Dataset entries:
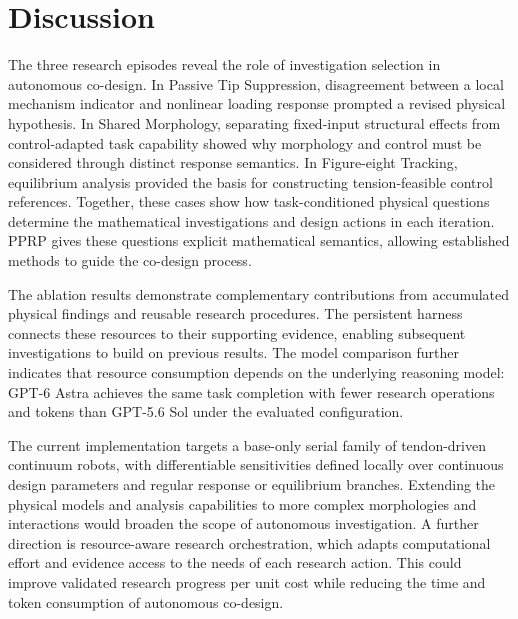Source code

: \section{Discussion}
\label{sec:discussion}

The three research episodes reveal the role of investigation selection in autonomous co-design. In Passive Tip Suppression, disagreement between a local mechanism indicator and nonlinear loading response prompted a revised physical hypothesis. In Shared Morphology, separating fixed-input structural effects from control-adapted task capability showed why morphology and control must be considered through distinct response semantics. In Figure-eight Tracking, equilibrium analysis provided the basis for constructing tension-feasible control references. Together, these cases show how task-conditioned physical questions determine the mathematical investigations and design actions in each iteration. PPRP gives these questions explicit mathematical semantics, allowing established methods to guide the co-design process.

The ablation results demonstrate complementary contributions from accumulated physical findings and reusable research procedures. The persistent harness connects these resources to their supporting evidence, enabling subsequent investigations to build on previous results. The model comparison further indicates that resource consumption depends on the underlying reasoning model: GPT-6 Astra achieves the same task completion with fewer research operations and tokens than GPT-5.6 Sol under the evaluated configuration.

The current implementation targets a base-only serial family of tendon-driven continuum robots, with differentiable sensitivities defined locally over continuous design parameters and regular response or equilibrium branches. Extending the physical models and analysis capabilities to more complex morphologies and interactions would broaden the scope of autonomous investigation. A further direction is resource-aware research orchestration, which adapts computational effort and evidence access to the needs of each research action. This could improve validated research progress per unit cost while reducing the time and token consumption of autonomous co-design.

## Your task
Among the entries, how many lines hold the string "further"? Answer with a bare number.

## Solution for this task
2